- [Information]:
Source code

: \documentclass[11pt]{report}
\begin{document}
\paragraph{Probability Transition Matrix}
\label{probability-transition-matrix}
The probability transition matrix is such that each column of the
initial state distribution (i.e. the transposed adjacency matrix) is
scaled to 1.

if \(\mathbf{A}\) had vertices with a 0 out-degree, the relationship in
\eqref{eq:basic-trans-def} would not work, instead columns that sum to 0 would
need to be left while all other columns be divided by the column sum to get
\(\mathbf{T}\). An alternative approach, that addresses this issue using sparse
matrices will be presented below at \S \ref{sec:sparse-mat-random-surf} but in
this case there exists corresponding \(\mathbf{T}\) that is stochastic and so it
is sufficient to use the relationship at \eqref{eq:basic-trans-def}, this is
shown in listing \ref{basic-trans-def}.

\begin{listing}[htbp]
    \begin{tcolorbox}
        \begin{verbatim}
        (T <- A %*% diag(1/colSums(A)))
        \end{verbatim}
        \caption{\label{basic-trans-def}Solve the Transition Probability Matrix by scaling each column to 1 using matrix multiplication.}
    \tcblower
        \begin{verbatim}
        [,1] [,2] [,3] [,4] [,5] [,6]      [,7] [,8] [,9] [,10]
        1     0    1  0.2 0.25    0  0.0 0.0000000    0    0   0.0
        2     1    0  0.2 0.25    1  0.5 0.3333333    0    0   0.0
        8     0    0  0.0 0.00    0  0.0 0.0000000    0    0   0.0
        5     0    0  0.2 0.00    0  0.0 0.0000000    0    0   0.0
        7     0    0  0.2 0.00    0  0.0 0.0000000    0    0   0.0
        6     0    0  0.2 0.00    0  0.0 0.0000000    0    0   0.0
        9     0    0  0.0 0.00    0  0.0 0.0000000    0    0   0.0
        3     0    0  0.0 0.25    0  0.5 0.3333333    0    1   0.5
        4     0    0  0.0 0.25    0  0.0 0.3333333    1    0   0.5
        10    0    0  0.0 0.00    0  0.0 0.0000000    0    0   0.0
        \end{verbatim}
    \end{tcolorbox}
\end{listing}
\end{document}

- [Work to be completed]:
Type out the material again, matching every line.

- [Task output]:
Source code

: \documentclass[11pt]{report}
\begin{document}
\paragraph{Probability Transition Matrix}
\label{probability-transition-matrix}
The probability transition matrix is such that each column of the
initial state distribution (i.e. the transposed adjacency matrix) is
scaled to 1.

if \(\mathbf{A}\) had vertices with a 0 out-degree, the relationship in
\eqref{eq:basic-trans-def} would not work, instead columns that sum to 0 would
need to be left while all other columns be divided by the column sum to get
\(\mathbf{T}\). An alternative approach, that addresses this issue using sparse
matrices will be presented below at \S \ref{sec:sparse-mat-random-surf} but in
this case there exists corresponding \(\mathbf{T}\) that is stochastic and so it
is sufficient to use the relationship at \eqref{eq:basic-trans-def}, this is
shown in listing \ref{basic-trans-def}.

\begin{listing}[htbp]
    \begin{tcolorbox}
        \begin{verbatim}
        (T <- A %*% diag(1/colSums(A)))
        \end{verbatim}
        \caption{\label{basic-trans-def}Solve the Transition Probability Matrix by scaling each column to 1 using matrix multiplication.}
    \tcblower
        \begin{verbatim}
        [,1] [,2] [,3] [,4] [,5] [,6]      [,7] [,8] [,9] [,10]
        1     0    1  0.2 0.25    0  0.0 0.0000000    0    0   0.0
        2     1    0  0.2 0.25    1  0.5 0.3333333    0    0   0.0
        8     0    0  0.0 0.00    0  0.0 0.0000000    0    0   0.0
        5     0    0  0.2 0.00    0  0.0 0.0000000    0    0   0.0
        7     0    0  0.2 0.00    0  0.0 0.0000000    0    0   0.0
        6     0    0  0.2 0.00    0  0.0 0.0000000    0    0   0.0
        9     0    0  0.0 0.00    0  0.0 0.0000000    0    0   0.0
        3     0    0  0.0 0.25    0  0.5 0.3333333    0    1   0.5
        4     0    0  0.0 0.25    0  0.0 0.3333333    1    0   0.5
        10    0    0  0.0 0.00    0  0.0 0.0000000    0    0   0.0
        \end{verbatim}
    \end{tcolorbox}
\end{listing}
\end{document}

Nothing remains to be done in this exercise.